# MLflow Training Tutorial

This `wine_quality.pynb` Jupyter notebook predicts the quality of wine using [sklearn.linear_model.ElasticNet](http://scikit-learn.org/stable/modules/generated/sklearn.linear_model.ElasticNet.html).  

> This is the Jupyter notebook version of the `train.py` example

Attribution
* The data set used in this example is from http://archive.ics.uci.edu/ml/datasets/Wine+Quality
* P. Cortez, A. Cerdeira, F. Almeida, T. Matos and J. Reis.
* Modeling wine preferences by data mining from physicochemical properties. In Decision Support Systems, Elsevier, 47(4):547-553, 2009.

# Goals

- Read in data
- Split data for training and testing
- Train model
- Log parameters, metrics, and model
- Use MLflow user-interface 
- Register model and set for productions
- Use model for predictions

In [1]:
import pandas as pd
import numpy as np
from sklearn.metrics import mean_squared_error, mean_absolute_error, r2_score
from sklearn.model_selection import train_test_split
from sklearn.linear_model import ElasticNet
from mlflow.tracking import MlflowClient
from pprint import pprint

import mlflow
import mlflow.sklearn

## Make a function with relavant metrics for ElasticNet

In [2]:
def eval_metrics(actual, pred):
    rmse = np.sqrt(mean_squared_error(actual, pred))
    mae = mean_absolute_error(actual, pred)
    r2 = r2_score(actual, pred)
    return rmse, mae, r2

## Read the wine-quality csv file from the URL

In [3]:
# Read the wine-quality csv file from the URL
csv_url =\
    'http://archive.ics.uci.edu/ml/machine-learning-databases/wine-quality/winequality-red.csv'

In [4]:
data = pd.read_csv(csv_url, sep=';')

In [53]:
data.head()

## Split the data into training and test sets. (0.75, 0.25) split.

In [6]:
train, test = train_test_split(data)

## The predicted column is "quality" which is an integer between [3, 9]

In [7]:
train_x = train.drop(["quality"], axis=1)
test_x = test.drop(["quality"], axis=1)
train_y = train[["quality"]]
test_y = test[["quality"]]

## Define our hyperparameters for Elastic Net (Linear Regression)

In [35]:
alpha = 0.333
l1_ratio = 0.666

## Connect to a databank in cloud to store our models in

In [46]:
mlflow.set_tracking_uri('postgresql://postgres:postgres@postgres.cycau0z5fcoi.us-east-1.rds.amazonaws.com:5432/mlflow')

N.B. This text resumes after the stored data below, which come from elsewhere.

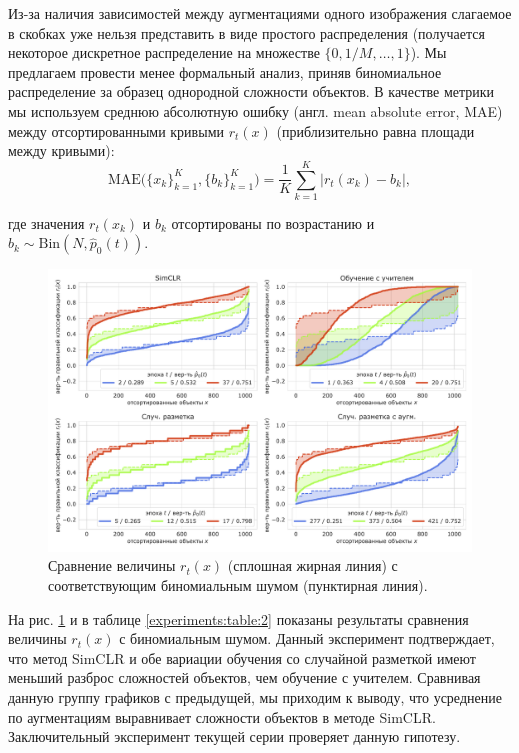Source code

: \noindent
Из-за наличия зависимостей между аугментациями одного изображения слагаемое в скобках уже нельзя представить в виде простого распределения (получается некоторое дискретное распределение на множестве $\{0, 1/M, \dots, 1\}$). Мы предлагаем провести менее формальный анализ, приняв биномиальное распределение за образец однородной сложности объектов. В качестве метрики мы используем среднюю абсолютную ошибку (англ. mean absolute error, MAE) между отсортированными кривыми $r_t(x)$ (приблизительно равна площади между кривыми):
\begin{equation}
    \text{MAE}\Big(\{x_k\}_{k=1}^K, \{b_k\}_{k=1}^K\Big) = \frac{1}{K} \sum_{k=1}^K |r_t(x_k) - b_k|,
\end{equation}

\noindent
где значения $r_t(x_k)$ и $b_k$ отсортированы по возрастанию и $b_k \sim \text{Bin}(N, \widehat{p}_0(t))$.

\begin{figure}[H]
    \centering
    \includegraphics[width=17cm]{images/binom_noise2.pdf}
    \caption{Сравнение величины $r_t(x)$ (сплошная жирная линия) с соответствующим биномиальным шумом (пунктирная линия).}
    \label{experiments:pic:4}
\end{figure}{}

На рис. \ref{experiments:pic:4} и в таблице \ref{experiments:table:2} показаны результаты сравнения величины $r_t(x)$ с биномиальным шумом. Данный эксперимент подтверждает, что метод SimCLR и обе вариации обучения со случайной разметкой имеют меньший разброс сложностей объектов, чем обучение с учителем. Сравнивая данную группу графиков с предыдущей, мы приходим к выводу, что усреднение по аугментациям выравнивает сложности объектов в методе SimCLR. Заключительный эксперимент текущей серии проверяет данную гипотезу.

## Train model while MLflow tracks and logs the parameters, metrics, and models

In [57]:
# MLflow Tracking is based on the concept of 'runs'
# Runs are just the execution of some sort of Data Science code

with mlflow.start_run():
    # Execute ElasticNet
    lr = ElasticNet(alpha=alpha, l1_ratio=l1_ratio, random_state=42)
    lr.fit(train_x, train_y)

    # Evaluate Metrics
    predicted_qualities = lr.predict(test_x)
    (rmse, mae, r2) = eval_metrics(test_y, predicted_qualities)

    # Print out metrics
    print("Elasticnet model (alpha=%f, l1_ratio=%f):" % (alpha, l1_ratio))
    print("  RMSE: %s" % rmse)
    print("  MAE: %s" % mae)
    print("  R2: %s" % r2)

    # Log parameter to MLflow
    mlflow.log_param("alpha", alpha)
    mlflow.log_param("l1_ratio", l1_ratio)
    
    # Log metrics to MLflow
    mlflow.log_metric("rmse", rmse)
    mlflow.log_metric("r2", r2)
    mlflow.log_metric("mae", mae)

    # Log model to MLflow
    mlflow.sklearn.log_model(lr, "Test")

# Now using CLI cd into the current directory and enter the command: 
##### mlflow ui --backend-store-uri postgresql://postgres:postgres@postgres.cycau0z5fcoi.us-east-1.rds.amazonaws.com:5432/mlflow

In [11]:
# explore user interface and register the model

## Create Client object to retrieve data from our MLflow server

In [58]:
client = MlflowClient()

## Get a list of our registered models 

In [59]:
client.list_registered_models()

In [50]:
for rm in client.list_registered_models():
    pprint(dict(rm), indent=4)

## Check to see if we have any models in production

In [60]:
production_models = [m.latest_versions[0] for m
                     in client.list_registered_models()
                     if m.latest_versions[0].current_stage == 'Production']

In [61]:
model_path = None
if len(production_models) == 0:
    print('No models flagged as production')
else: 
    model_path = production_models[0].source
    print(f'Model Path = {model_path}')

## Load model for use

In [43]:
predict_func = mlflow.pyfunc.load_model(model_path)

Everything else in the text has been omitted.